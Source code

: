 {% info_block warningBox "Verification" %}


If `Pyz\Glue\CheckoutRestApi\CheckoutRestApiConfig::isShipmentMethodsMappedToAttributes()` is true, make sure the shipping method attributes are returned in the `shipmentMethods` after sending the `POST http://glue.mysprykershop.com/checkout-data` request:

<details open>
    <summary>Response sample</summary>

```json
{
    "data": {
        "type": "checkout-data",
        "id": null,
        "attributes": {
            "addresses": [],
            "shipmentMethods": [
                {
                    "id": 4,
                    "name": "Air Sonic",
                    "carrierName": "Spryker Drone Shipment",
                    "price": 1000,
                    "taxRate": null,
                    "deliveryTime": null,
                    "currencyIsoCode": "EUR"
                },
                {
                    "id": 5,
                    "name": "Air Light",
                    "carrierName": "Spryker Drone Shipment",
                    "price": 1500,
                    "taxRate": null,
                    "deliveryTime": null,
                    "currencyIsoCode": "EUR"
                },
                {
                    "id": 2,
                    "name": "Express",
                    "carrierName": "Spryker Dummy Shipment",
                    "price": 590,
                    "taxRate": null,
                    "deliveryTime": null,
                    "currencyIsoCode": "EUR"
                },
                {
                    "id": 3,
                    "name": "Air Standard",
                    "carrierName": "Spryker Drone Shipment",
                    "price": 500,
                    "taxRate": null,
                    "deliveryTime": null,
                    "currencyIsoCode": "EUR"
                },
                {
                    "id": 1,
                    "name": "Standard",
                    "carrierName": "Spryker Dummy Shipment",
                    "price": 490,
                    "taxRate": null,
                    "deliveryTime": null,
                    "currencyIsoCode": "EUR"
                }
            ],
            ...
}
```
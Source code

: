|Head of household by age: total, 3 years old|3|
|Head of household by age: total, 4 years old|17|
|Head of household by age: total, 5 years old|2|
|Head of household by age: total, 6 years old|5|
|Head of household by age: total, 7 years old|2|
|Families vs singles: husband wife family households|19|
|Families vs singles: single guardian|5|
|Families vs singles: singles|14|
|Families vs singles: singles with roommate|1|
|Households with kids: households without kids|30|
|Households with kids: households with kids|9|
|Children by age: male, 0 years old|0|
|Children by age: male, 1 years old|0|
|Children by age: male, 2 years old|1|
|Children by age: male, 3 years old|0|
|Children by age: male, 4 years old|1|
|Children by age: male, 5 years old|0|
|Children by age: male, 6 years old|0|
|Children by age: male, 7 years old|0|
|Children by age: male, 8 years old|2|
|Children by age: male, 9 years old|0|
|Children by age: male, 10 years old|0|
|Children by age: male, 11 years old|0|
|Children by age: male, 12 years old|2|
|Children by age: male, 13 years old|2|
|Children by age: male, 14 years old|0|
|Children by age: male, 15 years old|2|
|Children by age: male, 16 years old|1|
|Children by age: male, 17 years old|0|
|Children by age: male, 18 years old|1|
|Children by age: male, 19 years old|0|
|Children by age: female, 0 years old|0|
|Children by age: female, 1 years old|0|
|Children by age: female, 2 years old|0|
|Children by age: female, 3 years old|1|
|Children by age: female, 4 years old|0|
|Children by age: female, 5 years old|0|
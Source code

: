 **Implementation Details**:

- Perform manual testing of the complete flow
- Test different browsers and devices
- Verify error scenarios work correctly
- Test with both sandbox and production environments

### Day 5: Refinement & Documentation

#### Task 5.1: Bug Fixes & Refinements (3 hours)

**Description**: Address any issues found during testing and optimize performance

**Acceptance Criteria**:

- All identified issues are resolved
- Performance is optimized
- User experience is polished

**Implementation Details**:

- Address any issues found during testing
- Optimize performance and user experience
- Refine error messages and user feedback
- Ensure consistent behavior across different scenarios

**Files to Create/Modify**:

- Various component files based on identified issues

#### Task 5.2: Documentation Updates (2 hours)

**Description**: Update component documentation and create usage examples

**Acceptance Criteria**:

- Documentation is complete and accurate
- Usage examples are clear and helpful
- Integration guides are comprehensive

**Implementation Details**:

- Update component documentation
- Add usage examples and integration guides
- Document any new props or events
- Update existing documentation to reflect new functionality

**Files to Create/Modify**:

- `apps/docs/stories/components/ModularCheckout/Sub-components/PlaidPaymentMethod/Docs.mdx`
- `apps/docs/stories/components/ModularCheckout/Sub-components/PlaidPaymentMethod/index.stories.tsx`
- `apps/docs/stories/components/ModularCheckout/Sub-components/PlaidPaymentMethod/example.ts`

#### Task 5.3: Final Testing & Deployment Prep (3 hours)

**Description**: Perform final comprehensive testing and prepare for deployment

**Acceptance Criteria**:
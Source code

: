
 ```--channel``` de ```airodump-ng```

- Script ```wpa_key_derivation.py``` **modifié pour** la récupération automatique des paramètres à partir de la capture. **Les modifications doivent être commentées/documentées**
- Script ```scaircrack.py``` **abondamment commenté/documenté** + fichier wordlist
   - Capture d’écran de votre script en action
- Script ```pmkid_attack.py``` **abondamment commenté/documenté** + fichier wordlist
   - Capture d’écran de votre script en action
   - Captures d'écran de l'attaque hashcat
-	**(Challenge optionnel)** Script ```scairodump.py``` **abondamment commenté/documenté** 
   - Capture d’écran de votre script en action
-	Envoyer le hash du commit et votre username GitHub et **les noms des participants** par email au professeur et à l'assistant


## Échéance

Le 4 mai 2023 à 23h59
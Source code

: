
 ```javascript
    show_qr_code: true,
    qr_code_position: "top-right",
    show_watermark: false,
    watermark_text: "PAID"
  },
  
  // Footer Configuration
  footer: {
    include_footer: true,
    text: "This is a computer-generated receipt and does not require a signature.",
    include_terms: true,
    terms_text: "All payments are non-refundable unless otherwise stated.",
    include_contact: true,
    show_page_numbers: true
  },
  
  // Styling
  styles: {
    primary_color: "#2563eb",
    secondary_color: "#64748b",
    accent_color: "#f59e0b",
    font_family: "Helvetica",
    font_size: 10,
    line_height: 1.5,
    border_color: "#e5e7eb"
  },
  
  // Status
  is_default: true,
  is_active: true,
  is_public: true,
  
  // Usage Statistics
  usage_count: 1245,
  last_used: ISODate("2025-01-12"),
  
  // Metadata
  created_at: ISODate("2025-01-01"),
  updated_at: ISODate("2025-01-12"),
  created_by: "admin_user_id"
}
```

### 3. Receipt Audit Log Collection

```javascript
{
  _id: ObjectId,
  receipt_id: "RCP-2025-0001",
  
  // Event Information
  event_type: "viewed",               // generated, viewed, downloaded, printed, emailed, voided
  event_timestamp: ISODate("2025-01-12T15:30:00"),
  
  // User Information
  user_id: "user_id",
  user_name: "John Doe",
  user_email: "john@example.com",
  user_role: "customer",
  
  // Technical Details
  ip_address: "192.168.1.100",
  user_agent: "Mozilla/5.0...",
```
◇ ◇ ◇ ◇ ◇
Copy out the entries. Change nothing.

Source code

: {% info_block warningBox "Verification" %}


If `Pyz\Glue\CheckoutRestApi\CheckoutRestApiConfig::isShipmentMethodsMappedToAttributes()` is true, make sure the shipping method attributes are returned in the `shipmentMethods` after sending the `POST http://glue.mysprykershop.com/checkout-data` request:

<details open>
    <summary>Response sample</summary>

```json
{
    "data": {
        "type": "checkout-data",
        "id": null,
        "attributes": {
            "addresses": [],
            "shipmentMethods": [
                {
                    "id": 4,
                    "name": "Air Sonic",
                    "carrierName": "Spryker Drone Shipment",
                    "price": 1000,
                    "taxRate": null,
                    "deliveryTime": null,
                    "currencyIsoCode": "EUR"
                },
                {
                    "id": 5,
                    "name": "Air Light",
                    "carrierName": "Spryker Drone Shipment",
                    "price": 1500,
                    "taxRate": null,
                    "deliveryTime": null,
                    "currencyIsoCode": "EUR"
                },
                {
                    "id": 2,
                    "name": "Express",
                    "carrierName": "Spryker Dummy Shipment",
                    "price": 590,
                    "taxRate": null,
                    "deliveryTime": null,
                    "currencyIsoCode": "EUR"
                },
                {
                    "id": 3,
                    "name": "Air Standard",
                    "carrierName": "Spryker Drone Shipment",
                    "price": 500,
                    "taxRate": null,
                    "deliveryTime": null,
                    "currencyIsoCode": "EUR"
                },
                {
                    "id": 1,
                    "name": "Standard",
                    "carrierName": "Spryker Dummy Shipment",
                    "price": 490,
                    "taxRate": null,
                    "deliveryTime": null,
                    "currencyIsoCode": "EUR"
                }
            ],
            ...
}
```
Source code

:|Head of household by age: total, 3 years old|3|
|Head of household by age: total, 4 years old|17|
|Head of household by age: total, 5 years old|2|
|Head of household by age: total, 6 years old|5|
|Head of household by age: total, 7 years old|2|
|Families vs singles: husband wife family households|19|
|Families vs singles: single guardian|5|
|Families vs singles: singles|14|
|Families vs singles: singles with roommate|1|
|Households with kids: households without kids|30|
|Households with kids: households with kids|9|
|Children by age: male, 0 years old|0|
|Children by age: male, 1 years old|0|
|Children by age: male, 2 years old|1|
|Children by age: male, 3 years old|0|
|Children by age: male, 4 years old|1|
|Children by age: male, 5 years old|0|
|Children by age: male, 6 years old|0|
|Children by age: male, 7 years old|0|
|Children by age: male, 8 years old|2|
|Children by age: male, 9 years old|0|
|Children by age: male, 10 years old|0|
|Children by age: male, 11 years old|0|
|Children by age: male, 12 years old|2|
|Children by age: male, 13 years old|2|
|Children by age: male, 14 years old|0|
|Children by age: male, 15 years old|2|
|Children by age: male, 16 years old|1|
|Children by age: male, 17 years old|0|
|Children by age: male, 18 years old|1|
|Children by age: male, 19 years old|0|
|Children by age: female, 0 years old|0|
|Children by age: female, 1 years old|0|
|Children by age: female, 2 years old|0|
|Children by age: female, 3 years old|1|
|Children by age: female, 4 years old|0|
|Children by age: female, 5 years old|0|
Source code

: **Implementation Details**:

- Perform manual testing of the complete flow
- Test different browsers and devices
- Verify error scenarios work correctly
- Test with both sandbox and production environments

### Day 5: Refinement & Documentation

#### Task 5.1: Bug Fixes & Refinements (3 hours)

**Description**: Address any issues found during testing and optimize performance

**Acceptance Criteria**:

- All identified issues are resolved
- Performance is optimized
- User experience is polished

**Implementation Details**:

- Address any issues found during testing
- Optimize performance and user experience
- Refine error messages and user feedback
- Ensure consistent behavior across different scenarios

**Files to Create/Modify**:

- Various component files based on identified issues

#### Task 5.2: Documentation Updates (2 hours)

**Description**: Update component documentation and create usage examples

**Acceptance Criteria**:

- Documentation is complete and accurate
- Usage examples are clear and helpful
- Integration guides are comprehensive

**Implementation Details**:

- Update component documentation
- Add usage examples and integration guides
- Document any new props or events
- Update existing documentation to reflect new functionality

**Files to Create/Modify**:

- `apps/docs/stories/components/ModularCheckout/Sub-components/PlaidPaymentMethod/Docs.mdx`
- `apps/docs/stories/components/ModularCheckout/Sub-components/PlaidPaymentMethod/index.stories.tsx`
- `apps/docs/stories/components/ModularCheckout/Sub-components/PlaidPaymentMethod/example.ts`

#### Task 5.3: Final Testing & Deployment Prep (3 hours)

**Description**: Perform final comprehensive testing and prepare for deployment

**Acceptance Criteria**:
Source code

:
 ```--channel``` de ```airodump-ng```

- Script ```wpa_key_derivation.py``` **modifié pour** la récupération automatique des paramètres à partir de la capture. **Les modifications doivent être commentées/documentées**
- Script ```scaircrack.py``` **abondamment commenté/documenté** + fichier wordlist
   - Capture d’écran de votre script en action
- Script ```pmkid_attack.py``` **abondamment commenté/documenté** + fichier wordlist
   - Capture d’écran de votre script en action
   - Captures d'écran de l'attaque hashcat
-	**(Challenge optionnel)** Script ```scairodump.py``` **abondamment commenté/documenté** 
   - Capture d’écran de votre script en action
-	Envoyer le hash du commit et votre username GitHub et **les noms des participants** par email au professeur et à l'assistant


## Échéance

Le 4 mai 2023 à 23h59
Source code

:
 ```javascript
    show_qr_code: true,
    qr_code_position: "top-right",
    show_watermark: false,
    watermark_text: "PAID"
  },
  
  // Footer Configuration
  footer: {
    include_footer: true,
    text: "This is a computer-generated receipt and does not require a signature.",
    include_terms: true,
    terms_text: "All payments are non-refundable unless otherwise stated.",
    include_contact: true,
    show_page_numbers: true
  },
  
  // Styling
  styles: {
    primary_color: "#2563eb",
    secondary_color: "#64748b",
    accent_color: "#f59e0b",
    font_family: "Helvetica",
    font_size: 10,
    line_height: 1.5,
    border_color: "#e5e7eb"
  },
  
  // Status
  is_default: true,
  is_active: true,
  is_public: true,
  
  // Usage Statistics
  usage_count: 1245,
  last_used: ISODate("2025-01-12"),
  
  // Metadata
  created_at: ISODate("2025-01-01"),
  updated_at: ISODate("2025-01-12"),
  created_by: "admin_user_id"
}
```

### 3. Receipt Audit Log Collection

```javascript
{
  _id: ObjectId,
  receipt_id: "RCP-2025-0001",
  
  // Event Information
  event_type: "viewed",               // generated, viewed, downloaded, printed, emailed, voided
  event_timestamp: ISODate("2025-01-12T15:30:00"),
  
  // User Information
  user_id: "user_id",
  user_name: "John Doe",
  user_email: "john@example.com",
  user_role: "customer",
  
  // Technical Details
  ip_address: "192.168.1.100",
  user_agent: "Mozilla/5.0...",
```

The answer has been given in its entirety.